On Jul 2, 2013, at 10:07 AM, "Atchley, Scott" <atchleyes@xxxxxxxx> wrote:

> On Jul 1, 2013, at 7:00 PM, Loic Dachary <loic@xxxxxxxxxxx> wrote:
> 
>> Hi,
>> 
>> Today Sam pointed out that the API for LRC ( Xorbas Hadoop Project Page, Locally Repairable Codes (LRC) http://smahesh.com/HadoopUSC/ for instance ) would need to be different from the one initialy proposed:
> 
> An interesting video. Not as entertaining as Jim Plank's video. ;-)
> 
> While Plank's focused on the processor requirements for encoding/decoding, this video focuses on the network and disk I/O requirements.
> 
>>   context(k, m, reed-solomon|...) => context* c 
>>   encode(context* c, void* data) => void* chunks[k+m]
>>   decode(context* c, void* chunk[k+m], int* indices_of_erased_chunks) => void* data // erased chunks are
>> not used
>>   repair(context* c, void* chunk[k+m], int* indices_of_erased_chunks) => void* chunks[k+m] // erased
>> chunks are rebuilt
>> 
>> The decode function must allow for partial read:
>> 
>>   decode(context* c, int offset, int length, void* chunk[k+m], int* indices_of_erased_chunks, int* missing_chunks) => void* data 
>> 
>> If there are not enough chunks to recover the desired data range [offset, offset+length) the function returns NULL and sets missing_chunks to the list of chunks that must be retrieved in order to be able to read the desired data.
>> 
>> If decode is called to read just 1 chunk and it is missing, reed-solomon would return on error and ask for all other chunks to repair. If the underlying library implements LRC, it would ask for a subset of the chunks. 
>> 
>> An implementation allowing only full reads and using jerasure ( which does not do LRC ) requires that offset is always zero, length is the size of the object and returns a copy of indices_of_erased_chunks if there are not enough chunks to rebuild the missing ones. 
>> 
>> Comments are welcome :-)
> 
> I have loosely followed this discussion and I have not looked closely at the proposed API nor at the jerasure interface. My apologies if this has already been addressed.
> 
> It is not clear to me from the above proposed API (ignoring the partial read) what it would do. Was the original intent to encode the entire file using k+m blocks irregardless of the file size and of the rados object size?
> 
> If so, how will you map rados objects to the logical k+m objects and vice versa?
> 
> If not, then the initial API needed an offset and length (either logical or rados object).
> 
> I would assume that you would want to operate on rados sized objects. Given a fixed k+m, then you may have more than one set of k+m objects per file. This is ignoring the LRC "local" parity blocks. For example, if the rados object size if 1 MB and k = 10 and m = 4 (as in the Xorbas video), then for a 20 MB file one would need two sets of encoding blocks. The first for objects 1-10 and the second for objects 11-20.
> 
> Perhaps, this is what the context is above. If so, it should have the logical offset and rados object size, no?
> 
> I see value in the Xorbas concept and I wonder if the jerasure library can be modified to generate the local parity blocks such that they can be used to generate the global parity blocks. That would be a question for Jim Plank.

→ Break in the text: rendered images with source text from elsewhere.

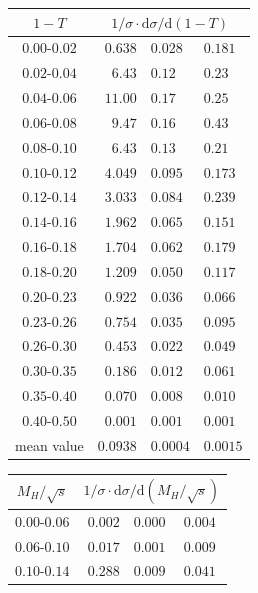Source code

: \documentclass[12pt,a4paper,twoside]{article}
\begin{document}
\begin{table}[!htb]
\vspace*{-7mm}
\begin{center}
%
%
\begin{tabular}{|c||r@{ $\pm$ }l@{ $\pm$ }l|}   
\hline
$1-T$           & 
      \multicolumn{3}{c|}{$1/\sigma \cdot {\mathrm{d}}\sigma/{\mathrm{d}}(1-T)$} \\
\hline\hline
$ 0.00 $-$0.02  $&$  0.638 $&$  0.028 $&$  0.181 $\\
$ 0.02 $-$0.04  $&$  6.43  $&$  0.12  $&$  0.23  $\\
$ 0.04 $-$0.06  $&$ 11.00  $&$  0.17  $&$  0.25  $\\
$ 0.06 $-$0.08  $&$  9.47  $&$  0.16  $&$  0.43  $\\
$ 0.08 $-$0.10  $&$  6.43  $&$  0.13  $&$  0.21  $\\
$ 0.10 $-$0.12  $&$  4.049 $&$  0.095 $&$  0.173 $\\
$ 0.12 $-$0.14  $&$  3.033 $&$  0.084 $&$  0.239 $\\
$ 0.14 $-$0.16  $&$  1.962 $&$  0.065 $&$  0.151 $\\
$ 0.16 $-$0.18  $&$  1.704 $&$  0.062 $&$  0.179 $\\
$ 0.18 $-$0.20  $&$  1.209 $&$  0.050 $&$  0.117 $\\
$ 0.20 $-$0.23  $&$  0.922 $&$  0.036 $&$  0.066 $\\
$ 0.23 $-$0.26  $&$  0.754 $&$  0.035 $&$  0.095 $\\
$ 0.26 $-$0.30  $&$  0.453 $&$  0.022 $&$  0.049 $\\
$ 0.30 $-$0.35  $&$  0.186 $&$  0.012 $&$  0.061 $\\
$ 0.35 $-$0.40  $&$  0.070 $&$  0.008 $&$  0.010 $\\
$ 0.40 $-$0.50  $&$  0.001 $&$  0.001 $&$  0.001 $\\
\hline\hline
mean value       &$  0.0938 $&$ 0.0004 $&$ 0.0015 $\\
\hline
\end{tabular}
%
%
\begin{tabular}{|c||r@{ $\pm$ }l@{ $\pm$ }l|}   
\hline
$M_H/\sqrt{s}$           & 
      \multicolumn{3}{c|}{$1/\sigma \cdot {\mathrm{d}}
                            \sigma/{\mathrm{d}}(M_H/\sqrt{s})$} \\
\hline\hline
$ 0.00 $-$0.06  $&$  0.002 $&$  0.000 $&$  0.004 $\\
$ 0.06 $-$0.10  $&$  0.017 $&$  0.001 $&$  0.009 $\\
$ 0.10 $-$0.14  $&$  0.288 $&$  0.009 $&$  0.041 $\\

\end{tabular}
\end{center}
\end{table}
\end{document}
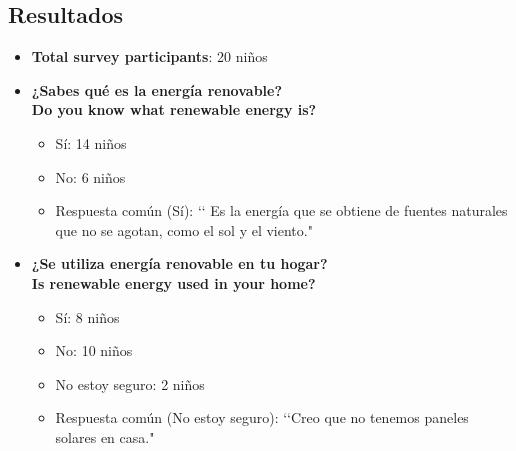 \documentclass[12pt]{article}
\begin{document}
\subsection{Resultados}
\begin{itemize}
      \item
            \textbf{Total survey participants}: 20 niños

      \item \textbf{¿Sabes qué es la energía renovable?}\\
            \textbf{Do you know what renewable energy is?}
            \begin{itemize}
                  \item Sí: 14 niños
                  \item No: 6 niños
                  \item Respuesta común (Sí): \lq\lq
                        Es la energía que se obtiene de fuentes naturales que no se agotan, como el sol y el viento."
            \end{itemize}
            \begin{minipage}{\linewidth}
                  \centering
                  \begin{minipage}{0.5\linewidth}
                  \end{minipage}%
            \end{minipage}

      \item \textbf{¿Se utiliza energía renovable en tu hogar?}\\
            \textbf{Is renewable energy used in your home?}
            \begin{itemize}
                  \item Sí: 8 niños
                  \item No: 10 niños
                  \item No estoy seguro: 2 niños
                  \item Respuesta común (No estoy seguro): \lq\lq Creo que no tenemos paneles solares en casa."
            \end{itemize}
            \begin{minipage}{\linewidth}
                  \centering
                  \begin{minipage}{0.5\linewidth}
                  \end{minipage}%
            \end{minipage}


\end{itemize}
\end{document}
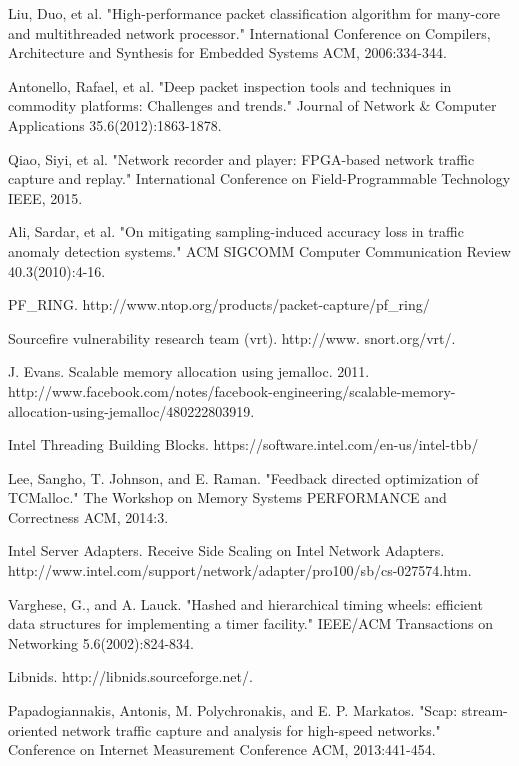 \documentclass[conference]{IEEEtran}
\begin{document}
\begin{thebibliography}{1}

  Liu, Duo, et al. "High-performance packet classification algorithm for many-core and multithreaded network processor." International Conference on Compilers, Architecture and Synthesis for Embedded Systems ACM, 2006:334-344.
  
  Antonello, Rafael, et al. "Deep packet inspection tools and techniques in commodity platforms: Challenges and trends." Journal of Network \& Computer Applications 35.6(2012):1863-1878.
  
  Qiao, Siyi, et al. "Network recorder and player: FPGA-based network traffic capture and replay." International Conference on Field-Programmable Technology IEEE, 2015.
  
  Ali, Sardar, et al. "On mitigating sampling-induced accuracy loss in traffic anomaly detection systems." ACM SIGCOMM Computer Communication Review 40.3(2010):4-16.
  
  PF\_RING. http://www.ntop.org/products/packet-capture/pf\_ring/

  Sourcefire vulnerability research team (vrt). http://www.
snort.org/vrt/.

  J. Evans. Scalable memory allocation using jemalloc. 2011. http://www.facebook.com/notes/facebook-engineering/scalable-memory-allocation-using-jemalloc/480222803919.
  
  Intel Threading Building Blocks. https://software.intel.com/en-us/intel-tbb/
  
  Lee, Sangho, T. Johnson, and E. Raman. "Feedback directed optimization of TCMalloc." The Workshop on Memory Systems PERFORMANCE and Correctness ACM, 2014:3.
  
  Intel Server Adapters. Receive Side Scaling on Intel Network Adapters. http://www.intel.com/support/network/adapter/pro100/sb/cs-027574.htm.
  
  Varghese, G., and A. Lauck. "Hashed and hierarchical timing wheels: efficient data structures for implementing a timer facility." IEEE/ACM Transactions on Networking 5.6(2002):824-834.
  
  Libnids. http://libnids.sourceforge.net/.
  
  Papadogiannakis, Antonis, M. Polychronakis, and E. P. Markatos. "Scap: stream-oriented network traffic capture and analysis for high-speed networks." Conference on Internet Measurement Conference ACM, 2013:441-454.
  

\end{thebibliography}
\end{document}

The benefits of the Xorbas concept is reduced network and disk I/O for failures while maintaining traditional RS's higher fault-tolerance than 3x replication while using less space.

You can do almost the same thing with jerasure without modifying it at all. Using the values from the Xorbas video, they have k data blocks, m global parity blocks, and 2 local parity blocks (generated from k/2 data blocks) for a total of k+m+2 blocks on disk that can tolerate any m failures. In their example, k = 10 and m = 4. They store 16 blocks for each 10 data blocks.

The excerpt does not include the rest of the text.